Observability: metrics, logs, profiling, etc
Terraform will deploy an "observability" VM that runs VictoriaMetrics, VictoriaLogs, and Parca. This runs outside of the cluster by design so that it isn’t affected by any cluster problems.
Each of these services become accessible via separate URLs on your observability VM:
-
victoriametrics: https://metrics.obs.$DOMAIN
-
victorialogs: https://logs.obs.$DOMAIN
-
parca: https://parca.obs.$DOMAIN
where $DOMAIN
is the domain
you specified in your tfvars
file.
The username is u
and the password is randomly generated by Terraform and will shown in the terraform workspace outputs. The TLS cert is self-signed.
VictoriaMetrics is configured to scrape some metrics directly from kube-apiserver, kubelet, and mem_etcd using a randomly generated Basic Auth password.
There is additionally a vmagent
that runs inside the cluster to scrape some additional metrics and push them into victoriametrics. These are for pods like coredns, dist-scheduler, etc.
There is a fluent-bit
logs DaemonSet that will push systemd and pod logs into victorialogs.
Parca is a profiler that can be used to profile the cluster. Pyroscope is similar, may be better, but it didn’t support IPv6 at the time I started this project. There is a parca-agent
that runs as a DaemonSet, doing some ebpf shenanigans and pushing traces to Parca.
Note that Grafana is not included on the observability VM, is not provided by Terraform. You will need to either use Grafana Cloud or deploy your own Grafana instance. There is a very comprehensive Grafana dashboard included in this project under the grafana-dashboard
directory. In Grafana create datasources for victoriametrics, victorialogs that use the same Basic Auth credentials described above.
VictoriaMetrics is awesome.
ipv6→ipv4 gateway
I admit I may have over-engineered this. It’s a Wireguard gateway that runs on a Vultr VM. It’s configured to SNAT all incoming IPv6 traffic through its own IPv4 address. It’s meant to handle the "long tail" of random possible IPv4-only hosts that anything in the cluster may need to access. As a single VM, it’s a bottleneck and not great at handling large amounts of traffic. It is used as a SNAT, only for outbound traffic.
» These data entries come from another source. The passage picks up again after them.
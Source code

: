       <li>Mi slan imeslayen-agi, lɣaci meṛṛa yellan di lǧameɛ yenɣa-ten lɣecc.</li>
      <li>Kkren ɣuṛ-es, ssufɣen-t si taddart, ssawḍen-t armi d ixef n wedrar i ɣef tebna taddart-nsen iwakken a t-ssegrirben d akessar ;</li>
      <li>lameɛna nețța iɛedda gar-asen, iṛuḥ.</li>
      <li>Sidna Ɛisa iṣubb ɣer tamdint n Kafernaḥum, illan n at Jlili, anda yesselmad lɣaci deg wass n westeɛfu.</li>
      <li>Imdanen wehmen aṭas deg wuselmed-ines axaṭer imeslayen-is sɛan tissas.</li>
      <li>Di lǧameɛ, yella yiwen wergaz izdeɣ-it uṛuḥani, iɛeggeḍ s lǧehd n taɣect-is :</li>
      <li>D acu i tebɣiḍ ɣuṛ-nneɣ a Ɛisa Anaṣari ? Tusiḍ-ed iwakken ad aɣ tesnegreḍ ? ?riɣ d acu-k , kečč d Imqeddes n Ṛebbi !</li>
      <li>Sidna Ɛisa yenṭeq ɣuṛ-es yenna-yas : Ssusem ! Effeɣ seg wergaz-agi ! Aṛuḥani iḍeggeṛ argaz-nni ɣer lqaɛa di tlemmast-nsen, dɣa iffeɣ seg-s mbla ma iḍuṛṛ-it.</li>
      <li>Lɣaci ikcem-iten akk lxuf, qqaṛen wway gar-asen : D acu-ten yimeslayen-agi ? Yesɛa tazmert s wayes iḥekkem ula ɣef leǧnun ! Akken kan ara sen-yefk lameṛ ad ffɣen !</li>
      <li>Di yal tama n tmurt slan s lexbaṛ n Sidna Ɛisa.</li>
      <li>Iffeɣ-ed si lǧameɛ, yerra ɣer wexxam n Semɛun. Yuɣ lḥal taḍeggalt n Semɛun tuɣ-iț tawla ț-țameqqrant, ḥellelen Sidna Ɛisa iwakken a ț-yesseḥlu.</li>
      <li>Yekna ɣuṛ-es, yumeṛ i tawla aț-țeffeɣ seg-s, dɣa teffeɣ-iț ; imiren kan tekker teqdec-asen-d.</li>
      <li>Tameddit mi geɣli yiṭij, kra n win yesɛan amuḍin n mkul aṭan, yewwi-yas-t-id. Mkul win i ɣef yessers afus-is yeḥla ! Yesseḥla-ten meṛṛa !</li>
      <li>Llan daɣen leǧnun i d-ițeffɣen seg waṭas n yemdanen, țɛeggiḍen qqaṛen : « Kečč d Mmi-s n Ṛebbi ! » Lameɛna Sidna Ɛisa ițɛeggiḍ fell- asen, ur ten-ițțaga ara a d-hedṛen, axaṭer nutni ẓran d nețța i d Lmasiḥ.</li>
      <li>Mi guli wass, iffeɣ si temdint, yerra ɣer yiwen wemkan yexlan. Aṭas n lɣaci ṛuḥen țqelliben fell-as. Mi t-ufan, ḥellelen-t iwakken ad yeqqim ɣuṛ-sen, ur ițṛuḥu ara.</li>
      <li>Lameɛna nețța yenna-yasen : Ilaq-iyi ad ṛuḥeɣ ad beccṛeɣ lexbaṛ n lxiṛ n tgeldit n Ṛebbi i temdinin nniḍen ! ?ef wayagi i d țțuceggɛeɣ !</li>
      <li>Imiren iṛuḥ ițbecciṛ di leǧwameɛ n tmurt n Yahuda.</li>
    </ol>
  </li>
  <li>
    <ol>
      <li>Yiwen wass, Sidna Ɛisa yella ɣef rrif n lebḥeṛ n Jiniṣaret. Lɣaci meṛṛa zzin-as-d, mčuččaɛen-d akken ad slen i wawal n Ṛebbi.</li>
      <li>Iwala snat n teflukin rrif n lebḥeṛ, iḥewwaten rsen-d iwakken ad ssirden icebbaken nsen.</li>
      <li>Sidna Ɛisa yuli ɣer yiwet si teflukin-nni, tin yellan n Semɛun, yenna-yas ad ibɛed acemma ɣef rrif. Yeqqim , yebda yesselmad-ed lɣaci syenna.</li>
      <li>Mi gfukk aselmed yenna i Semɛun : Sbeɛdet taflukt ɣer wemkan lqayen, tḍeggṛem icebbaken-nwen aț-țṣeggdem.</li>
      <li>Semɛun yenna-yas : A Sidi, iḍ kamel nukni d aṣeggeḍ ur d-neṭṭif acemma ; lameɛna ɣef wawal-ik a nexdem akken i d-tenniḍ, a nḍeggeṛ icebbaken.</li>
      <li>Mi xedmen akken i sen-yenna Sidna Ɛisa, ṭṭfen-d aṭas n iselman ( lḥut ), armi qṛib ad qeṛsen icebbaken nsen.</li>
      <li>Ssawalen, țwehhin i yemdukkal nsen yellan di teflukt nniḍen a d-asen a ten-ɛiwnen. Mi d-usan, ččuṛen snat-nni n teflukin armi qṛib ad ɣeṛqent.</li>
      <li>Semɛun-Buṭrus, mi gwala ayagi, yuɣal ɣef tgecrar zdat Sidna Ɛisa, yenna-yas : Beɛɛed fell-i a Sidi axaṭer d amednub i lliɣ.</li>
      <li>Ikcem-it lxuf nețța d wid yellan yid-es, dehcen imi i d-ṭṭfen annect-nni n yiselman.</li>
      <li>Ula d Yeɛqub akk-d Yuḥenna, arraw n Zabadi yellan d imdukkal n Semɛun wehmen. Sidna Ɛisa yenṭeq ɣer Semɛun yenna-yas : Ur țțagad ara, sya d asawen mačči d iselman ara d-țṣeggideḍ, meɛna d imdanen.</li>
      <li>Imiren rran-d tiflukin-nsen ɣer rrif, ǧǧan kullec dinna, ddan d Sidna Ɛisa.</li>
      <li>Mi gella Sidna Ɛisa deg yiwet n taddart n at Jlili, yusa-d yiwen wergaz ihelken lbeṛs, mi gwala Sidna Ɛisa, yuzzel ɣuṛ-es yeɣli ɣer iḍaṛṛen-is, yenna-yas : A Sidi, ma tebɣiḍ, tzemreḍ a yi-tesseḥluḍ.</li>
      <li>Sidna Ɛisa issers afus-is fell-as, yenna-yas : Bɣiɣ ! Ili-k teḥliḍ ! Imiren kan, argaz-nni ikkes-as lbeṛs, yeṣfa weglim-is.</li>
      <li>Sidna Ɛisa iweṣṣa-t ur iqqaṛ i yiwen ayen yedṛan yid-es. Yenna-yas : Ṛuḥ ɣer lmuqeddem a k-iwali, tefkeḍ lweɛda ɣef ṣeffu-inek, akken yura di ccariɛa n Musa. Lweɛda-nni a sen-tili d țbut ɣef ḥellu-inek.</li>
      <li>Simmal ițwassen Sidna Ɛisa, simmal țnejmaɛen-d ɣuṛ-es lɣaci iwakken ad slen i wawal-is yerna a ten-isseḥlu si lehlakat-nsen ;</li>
Clients authenticate themselves to a custom Python script HTTP service running on the gateway using an HTTP Basic Auth shared secret, randomly generated by Terraform. The service returns a wireguard config that the client then uses to connect to the gateway.
A likely better solution would be to use whatever built-in IPv4 gateway is available on your cloud provider.